Observing, Learning, and Executing Fine-Grained Manipulation Activities: A Systems Perspective

Abstract: In the domain of image and video analysis, much of the deep learning revolution has been focused on narrow, high-level classification tasks that are defined through carefully curated, retrospective data sets. However, most real-world applications – particularly those involving complex, multi-step manipulation activities -- occur “in the wild" where there is a combinatorial long tail of unique situations that are never seen during training. These systems demand a richer, fine-grained task representation that is informed by the application context and which supports quantitative analysis and compositional synthesis. As a result, the challenges inherent in both high-accuracy, fine-grained analysis and performance of perception-based activities are manifold, spanning representation, recognition, and task and motion planning.

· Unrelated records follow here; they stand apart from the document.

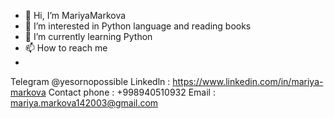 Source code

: - 👋 Hi, I’m MariyaMarkova
- 👀 I’m interested in Python language and reading books
- 🌱 I’m currently learning Python 
- 📫 How to reach me 
- 
Telegram @yesornopossible
Linkedln : https://www.linkedin.com/in/mariya-markova
Contact phone : +998940510932
Email : mariya.markova142003@gmail.com
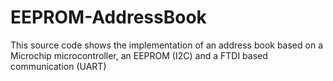 # EEPROM-AddressBook
This source code shows the implementation of an address book based on a Microchip microcontroller, an EEPROM (I2C) and a FTDI based communication (UART)
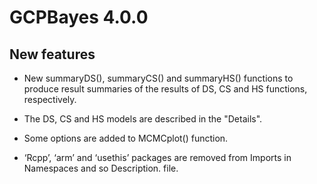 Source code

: # GCPBayes 4.0.0

## New features

* New summaryDS(), summaryCS() and summaryHS() functions to produce result summaries of the results of DS, CS and HS functions, respectively. 

* The DS, CS and HS models are described in the "Details".

* Some options are added to MCMCplot() function.

* ‘Rcpp’, ‘arm’ and ‘usethis’ packages are removed from Imports in Namespaces and so Description. file. 


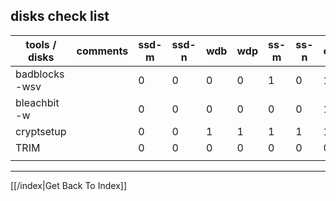 ## disks check list

| tools / disks  | comments | ssd-m | ssd-n | wdb | wdp | ss-m | ss-n | other |
| -------------  | -------- | ----- | ----- | --- | --- | ---- | ---- | ----- |
| badblocks -wsv |          | 0     | 0     | 0   | 0   | 1    | 0    | 1     |
| bleachbit -w   |          | 0     | 0     | 0   | 0   | 0    | 0    | 1     |
| cryptsetup     |          | 0     | 0     | 1   | 1   | 1    | 1    | 1     |
| TRIM           |          | 0     | 0     | 0   | 0   | 0    | 0    | 0     |
|                |          |       |       |     |     |      |      |       |


---

[[/index|Get Back To Index]]
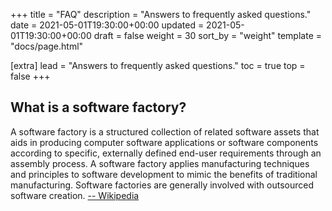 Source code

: +++
title = "FAQ"
description = "Answers to frequently asked questions."
date = 2021-05-01T19:30:00+00:00
updated = 2021-05-01T19:30:00+00:00
draft = false
weight = 30
sort_by = "weight"
template = "docs/page.html"

[extra]
lead = "Answers to frequently asked questions."
toc = true
top = false
+++

## What is a software factory?

A software factory is a structured collection of related software assets that
aids in producing computer software applications or software components
according to specific, externally defined end-user requirements through an
assembly process. A software factory applies manufacturing techniques and
principles to software development to mimic the benefits of traditional
manufacturing. Software factories are generally involved with outsourced
software creation. [-- Wikipedia](https://en.wikipedia.org/wiki/Software_factory)

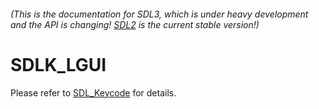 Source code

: ###### (This is the documentation for SDL3, which is under heavy development and the API is changing! [SDL2](https://wiki.libsdl.org/SDL2/) is the current stable version!)
# SDLK_LGUI

Please refer to [SDL_Keycode](SDL_Keycode) for details.

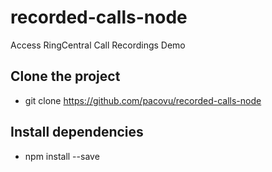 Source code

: # recorded-calls-node
Access RingCentral Call Recordings Demo

## Clone the project
* git clone https://github.com/pacovu/recorded-calls-node

## Install dependencies
* npm install --save
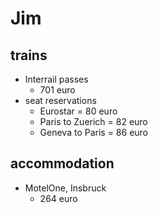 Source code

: # Jim

## trains
* Interrail passes
  * 701 euro
* seat reservations
  * Eurostar = 80 euro
  * Paris to Zuerich = 82 euro
  * Geneva to Paris = 86 euro

## accommodation
* MotelOne, Insbruck
  * 264 euro
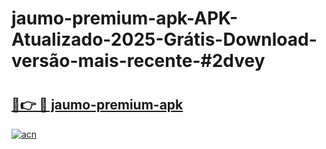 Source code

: # jaumo-premium-apk-APK-Atualizado-2025-Grátis-Download-versão-mais-recente-#2dvey

# <h2><a href="https://ainizakaria.my?title=jaumo-premium-apk&ref=24M">🔗👉 🔴 jaumo-premium-apk</a></h2>

[![acn](https://github.com/user-attachments/assets/0f9c940e-d8b0-45ae-aac7-cd30a18b3e1c)](https://ainizakaria.my?title=jaumo-premium-apk&ref=24M)

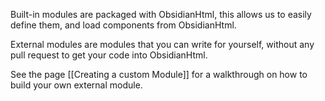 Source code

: Built-in modules are packaged with ObsidianHtml, this allows us to easily define them, and load components from ObsidianHtml. 

External modules are modules that you can write for yourself, without any pull request to get your code into ObsidianHtml.

See the page [[Creating a custom Module]] for a walkthrough on how to build your own external module. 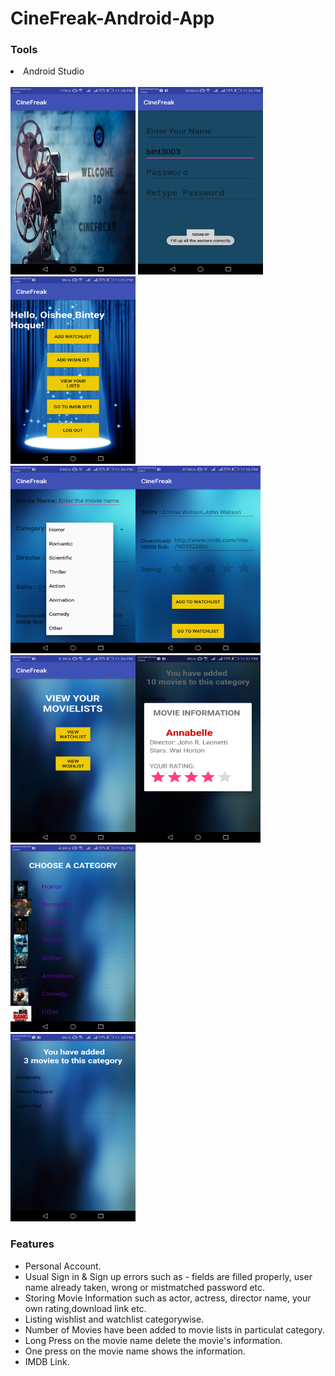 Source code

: # CineFreak-Android-App

<h3>Tools</h3>
<li> Android Studio </li>

<br>
<img src="Android/Pic1.png" alt="Pic1" width="200px" height="300px"> <img src="Android/Pic2.png"alt="Pic2" width="200px" height="300px"><img src="Android/Pic3.png" alt="Pic3" width="200px" height="300px">
<br>
 <img src="Android/Pic4.png" alt="Pic3" width="200px" height="300px"><img src="Android/Pic5.png" alt="Pic4" swidth="200px" height="300px"<img src="hAndroid/pic10.png" alt="Pic5" width="200px" height="300px">
 <br>
<img src="Android/Pic6.png" alt="Pic6" width="200px" height="300px"><img src="Android/Pic7.png" alt="Pic7" width="200px" height="300px"><img src="Android/Pic8.png" alt="Pic8" width="200px" height="300px">
<br>
<img src="Android/Pic9.png" alt="Pic9" width="200px" height="300px">

<h3> Features </h3>
 <ul>
			  <li> Personal Account.</link>
			  <li> Usual Sign in & Sign up errors such as - fields are filled properly, user name already taken, wrong or mistmatched password etc.</li>
			  <li>Storing Movie Information such as actor, actress, director name, your own rating,download link etc.</li>
			  <li>Listing wishlist and watchlist categorywise.</li>
			  <li>Number of Movies have been added to movie lists in particulat category.</li>
			  <li>Long Press on the movie name delete the movie's information.</li>
			  <li>One press on the movie name shows the information.</li>
			  <li>IMDB Link.</li>
			  
</ul>
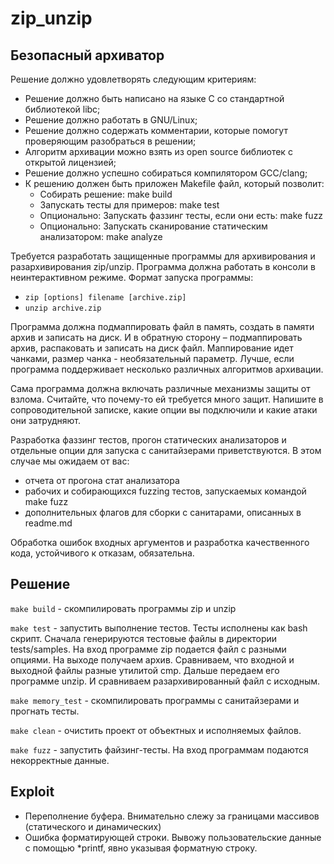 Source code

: # zip_unzip

## Безопасный архиватор

Решение должно удовлетворять следующим критериям:
- Решение должно быть написано на языке C со стандартной библиотекой libc;
- Решение должно работать в GNU/Linux;
- Решение должно содержать комментарии, которые помогут проверяющим разобраться в решении;
- Алгоритм архивации можно взять из open source библиотек с открытой лицензией;
- Решение должно успешно собираться компилятором GCC/clang;
- К решению должен быть приложен Makefile файл, который позволит:
  - Собирать решение: make build
  - Запускать тесты для примеров: make test
   - Опционально: Запускать фаззинг тесты, если они есть: make fuzz
   - Опционально: Запускать сканирование статическим анализатором: make analyze

Требуется разработать защищенные программы для архивирования и разархивирования zip/unzip. Программа должна работать в консоли в неинтерактивном режиме. Формат запуска программы: 
- `zip [options] filename [archive.zip]`
- `unzip archive.zip`

Программа должна подмаппировать файл в память, создать в памяти архив и записать на диск. И в обратную сторону – подмаппировать архив, распаковать и записать на диск файл. Маппирование идет чанками, размер чанка - необязательный параметр. Лучше, если программа поддерживает несколько различных алгоритмов архивации.

Сама программа должна включать различные механизмы защиты от взлома. Считайте, что почему-то ей требуется много защит. Напишите в сопроводительной записке, какие опции вы подключили и какие атаки они затрудняют.

Разработка фаззинг тестов, прогон статических анализаторов и отдельные опции для запуска с санитайзерами приветствуются. В этом случае мы ожидаем от вас:
- отчета от прогона стат анализатора
- рабочих и собирающихся fuzzing тестов, запускаемых командой make fuzz
- дополнительных флагов для сборки с санитарами, описанных в readme.md

Обработка ошибок входных аргументов и разработка качественного кода, устойчивого к отказам, обязательна.

## Решение

`make build` - скомпилировать программы zip и unzip

`make test` - запустить выполнение тестов. Тесты исполнены как bash скрипт.
Сначала генерируются тестовые файлы в директории tests/samples.
На вход программе zip подается файл c разными опциями. На выходе получаем 
архив. Сравниваем, что входной и выходной файлы разные утилитой cmp.
Дальше передаем его программе unzip. И сравниваем разархивированный файл с исходным.

`make memory_test` - скомпилировать программы с санитайзерами и прогнать тесты.

`make clean` - очистить проект от объектных и исполняемых файлов.

`make fuzz` - запустить файзинг-тесты. На вход программам подаются некорректные данные.

## Exploit

- Переполнение буфера.
Внимательно слежу за границами массивов (статического и динамических)
- Ошибка форматирующей строки.
Вывожу пользовательские данные с помощью *printf, явно указывая форматную строку.
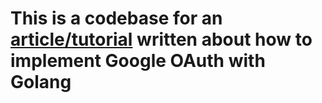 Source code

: # This is a codebase for an [article/tutorial](https://decode.hashnode.dev/google-oauth-implementation-with-golang) written about how to implement Google OAuth with Golang

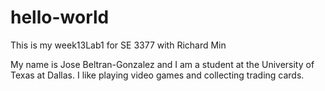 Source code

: # hello-world
This is my week13Lab1 for SE 3377 with Richard Min

My name is Jose Beltran-Gonzalez and I am a student at the University of Texas at Dallas.
I like playing video games and collecting trading cards.
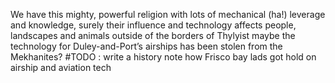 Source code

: 
We have this mighty, powerful religion with lots of mechanical (ha!) leverage and knowledge, surely their influence and technology affects people, landscapes and animals outside of the borders of Thylyist
maybe the technology for Duley-and-Port’s airships has been stolen from the Mekhanites?
#TODO : write a history note how Frisco bay lads got hold on airship and aviation tech
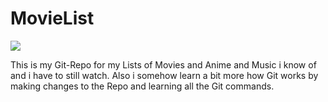 # MovieList

<img src="https://animesher.com/orig/2/206/2066/20664/animesher.com_pixel-pixel-gif-gif-2066449.gif">

This is my Git-Repo for my Lists of Movies and Anime and Music i know of and i have to still watch.
Also i somehow learn a bit more how Git works by making changes to the Repo and learning all the Git commands.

This talk will summarize our work addressing these challenges. I’ll first describe DASZL, our approach to interpretable, attribute-based activity detection. DASZL operates in both pre-trained and zero shot settings, and it has been applied to a variety of applications ranging from surveillance to surgery. I will then describe our recent work on “Good Robot”, a method for end-to-end training of a robot manipulation system. Good Robot achieves state-of-the-art performance in complex, multi-step manipulation tasks, and we show it can be refactored to support both demonstration-driven and language-guided manipulation. I’ll close with a summary of some directions related to these technologies that we are currently exploring.

Bio: Greg Hager is the Mandell Bellmore Professor of Computer Science at Johns Hopkins University and the Founding Director of the Malone Center for Engineering in Healthcare. Professor Hager’s research interests include computer vision, vision-based and collaborative robotics, time-series analysis of image data, and applications of image analysis and robotics in medicine and in manufacturing. Professor Hager has served on the editorial boards of IEEE TRO, IEEE PAMI, and IJCV and ACM Transactions on Computing for Healthcare. He is a fellow of the ACM and IEEE for his contributions to Vision-Based Robotics and a Fellow of AAAS, the MICCAI Society and of AIMBE for his contributions to imaging and his work on the analysis of surgical technical skill. Professor Hager is a co-founder of Clear Guide Medical and Ready Robotics. He is currently on leave from JHU as a Director of Applied Science for Amazon Physical Stores.